During finals week, I never see Jimin come back to the apartment. She says she’s been studying late at the library and in the activity room, but I don’t know if she’s even taking the exams or eating enough. She won’t answer me when I ask what she’s been up to, or if she does, the answer is curt. I want to hassle her into telling me what’s going on, but I can’t. I’m close to academic suspension myself. I turn in my German Grammar exam with almost nothing filled out, and the professor rejects my late paper. The electives aren’t too bad, but even in those, I’m not sure what kind of grades I’ll receive.
* * *
At Instant Paradise, the owner seems to have taken to me, so she doesn’t care if I don’t come to work during finals. She even copied the key to the café for me to keep, telling me to feel free to come study there. Tonight she’s standing on the street with Nana in her arms.

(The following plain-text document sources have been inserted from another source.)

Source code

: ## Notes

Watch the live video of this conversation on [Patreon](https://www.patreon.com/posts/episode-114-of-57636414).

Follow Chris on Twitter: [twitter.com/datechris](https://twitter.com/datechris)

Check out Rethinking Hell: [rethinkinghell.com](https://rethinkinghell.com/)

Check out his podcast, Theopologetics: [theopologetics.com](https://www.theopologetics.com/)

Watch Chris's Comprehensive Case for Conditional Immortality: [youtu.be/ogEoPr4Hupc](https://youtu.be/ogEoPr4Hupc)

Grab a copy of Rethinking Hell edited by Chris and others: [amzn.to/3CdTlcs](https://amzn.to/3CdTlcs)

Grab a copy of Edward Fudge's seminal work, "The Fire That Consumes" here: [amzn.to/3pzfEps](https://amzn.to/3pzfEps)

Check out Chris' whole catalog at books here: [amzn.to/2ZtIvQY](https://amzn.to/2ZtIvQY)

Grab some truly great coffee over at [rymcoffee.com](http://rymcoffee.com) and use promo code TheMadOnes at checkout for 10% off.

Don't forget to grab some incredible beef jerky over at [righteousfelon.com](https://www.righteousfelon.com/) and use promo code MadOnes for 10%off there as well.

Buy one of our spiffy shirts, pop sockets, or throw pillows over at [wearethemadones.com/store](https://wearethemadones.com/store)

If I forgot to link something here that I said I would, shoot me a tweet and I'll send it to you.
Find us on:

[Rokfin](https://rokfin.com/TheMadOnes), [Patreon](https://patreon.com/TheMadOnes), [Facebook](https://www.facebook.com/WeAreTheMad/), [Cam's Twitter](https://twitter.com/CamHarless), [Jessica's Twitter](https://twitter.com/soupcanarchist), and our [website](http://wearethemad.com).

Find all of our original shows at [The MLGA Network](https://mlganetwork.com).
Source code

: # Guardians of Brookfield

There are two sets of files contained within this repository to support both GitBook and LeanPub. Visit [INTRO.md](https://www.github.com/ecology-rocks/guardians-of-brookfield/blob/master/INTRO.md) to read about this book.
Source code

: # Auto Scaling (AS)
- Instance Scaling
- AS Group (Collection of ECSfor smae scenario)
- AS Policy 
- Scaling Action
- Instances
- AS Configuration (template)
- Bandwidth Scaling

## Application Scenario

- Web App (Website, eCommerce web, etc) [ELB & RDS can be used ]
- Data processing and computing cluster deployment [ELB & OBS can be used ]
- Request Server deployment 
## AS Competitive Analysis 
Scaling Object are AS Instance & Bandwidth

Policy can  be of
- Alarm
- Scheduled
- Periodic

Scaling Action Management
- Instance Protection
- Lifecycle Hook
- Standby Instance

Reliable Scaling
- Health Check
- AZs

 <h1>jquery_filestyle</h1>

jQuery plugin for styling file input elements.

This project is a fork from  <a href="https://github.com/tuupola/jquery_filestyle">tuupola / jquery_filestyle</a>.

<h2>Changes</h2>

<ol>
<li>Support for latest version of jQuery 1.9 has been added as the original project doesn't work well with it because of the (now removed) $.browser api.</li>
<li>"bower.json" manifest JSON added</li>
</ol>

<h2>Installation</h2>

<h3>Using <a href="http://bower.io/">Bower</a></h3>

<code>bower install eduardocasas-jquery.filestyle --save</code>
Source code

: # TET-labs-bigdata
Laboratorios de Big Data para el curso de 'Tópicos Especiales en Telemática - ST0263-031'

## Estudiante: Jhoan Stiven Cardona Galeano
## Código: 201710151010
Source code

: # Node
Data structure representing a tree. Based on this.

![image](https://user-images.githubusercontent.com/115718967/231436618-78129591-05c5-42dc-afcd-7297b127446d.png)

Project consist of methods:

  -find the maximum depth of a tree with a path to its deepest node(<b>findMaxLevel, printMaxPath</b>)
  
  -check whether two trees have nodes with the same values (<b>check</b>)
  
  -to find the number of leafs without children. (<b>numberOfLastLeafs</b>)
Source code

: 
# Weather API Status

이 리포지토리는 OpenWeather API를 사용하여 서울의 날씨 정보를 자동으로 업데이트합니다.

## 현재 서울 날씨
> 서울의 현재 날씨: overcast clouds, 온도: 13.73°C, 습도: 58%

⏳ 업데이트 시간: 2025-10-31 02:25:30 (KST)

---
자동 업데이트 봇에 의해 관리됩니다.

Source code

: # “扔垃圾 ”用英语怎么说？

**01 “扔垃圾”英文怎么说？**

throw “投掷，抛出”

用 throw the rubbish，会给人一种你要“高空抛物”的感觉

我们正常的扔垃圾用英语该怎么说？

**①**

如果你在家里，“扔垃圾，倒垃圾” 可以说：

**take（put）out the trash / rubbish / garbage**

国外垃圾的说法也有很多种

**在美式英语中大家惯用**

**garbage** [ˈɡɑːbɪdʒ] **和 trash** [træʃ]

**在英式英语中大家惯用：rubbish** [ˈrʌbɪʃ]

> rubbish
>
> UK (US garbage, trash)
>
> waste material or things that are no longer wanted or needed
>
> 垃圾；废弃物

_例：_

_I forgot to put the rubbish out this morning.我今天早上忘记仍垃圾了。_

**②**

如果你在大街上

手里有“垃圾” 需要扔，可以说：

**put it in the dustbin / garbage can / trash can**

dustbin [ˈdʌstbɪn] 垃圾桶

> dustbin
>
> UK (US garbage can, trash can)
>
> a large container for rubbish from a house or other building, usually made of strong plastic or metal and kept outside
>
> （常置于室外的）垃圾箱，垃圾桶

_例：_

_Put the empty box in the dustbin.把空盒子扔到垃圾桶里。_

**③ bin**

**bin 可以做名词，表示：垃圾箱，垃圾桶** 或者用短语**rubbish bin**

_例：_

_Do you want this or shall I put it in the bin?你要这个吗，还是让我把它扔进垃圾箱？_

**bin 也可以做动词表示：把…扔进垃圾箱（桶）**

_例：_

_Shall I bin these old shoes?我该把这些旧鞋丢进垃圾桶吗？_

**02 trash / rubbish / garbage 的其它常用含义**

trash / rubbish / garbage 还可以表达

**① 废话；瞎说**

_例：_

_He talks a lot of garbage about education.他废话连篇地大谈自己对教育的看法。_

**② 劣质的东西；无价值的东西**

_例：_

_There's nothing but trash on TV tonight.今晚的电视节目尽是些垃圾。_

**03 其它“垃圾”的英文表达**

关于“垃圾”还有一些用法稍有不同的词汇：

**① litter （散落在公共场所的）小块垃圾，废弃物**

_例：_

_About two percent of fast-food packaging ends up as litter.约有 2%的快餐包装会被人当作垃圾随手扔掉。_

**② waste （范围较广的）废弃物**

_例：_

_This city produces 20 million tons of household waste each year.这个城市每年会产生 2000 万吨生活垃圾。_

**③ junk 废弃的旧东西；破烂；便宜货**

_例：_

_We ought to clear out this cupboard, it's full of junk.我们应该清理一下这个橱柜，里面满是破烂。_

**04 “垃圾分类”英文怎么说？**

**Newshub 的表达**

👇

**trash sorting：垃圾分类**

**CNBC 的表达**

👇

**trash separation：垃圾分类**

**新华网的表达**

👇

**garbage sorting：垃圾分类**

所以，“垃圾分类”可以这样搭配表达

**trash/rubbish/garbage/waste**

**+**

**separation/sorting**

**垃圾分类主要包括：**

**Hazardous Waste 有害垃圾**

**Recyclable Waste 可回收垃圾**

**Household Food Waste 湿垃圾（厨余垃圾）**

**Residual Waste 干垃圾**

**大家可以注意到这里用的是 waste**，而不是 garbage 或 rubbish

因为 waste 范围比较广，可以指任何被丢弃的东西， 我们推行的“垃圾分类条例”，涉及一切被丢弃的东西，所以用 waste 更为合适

“The stars are beautiful tonight,” she says. I look up into the sky. When I walk, I only look down at the ground. Frankly, I find the people who ramble about the stars pathetic.
“I don’t see any.”
“You have to envision them through your imagination. One star, two stars, three stars.”
There are too many of these romantic literary types in the world. I walk into the café, and she follows me.
“Yeoul, what’s your zodiac sign?”
I’m getting real sick of this shit. “I was born in May, so probably Taurus.”
“Hmm. You were born under the influence of Aldebaran. It’s a large star, and in astrology, it’s the star that brings fortune.”
“Hmm. I guess that’s nice.” I find it strange how chummy she’s being with me tonight. I wonder if she wants something from me. “Aren’t you busy today? You usually are.”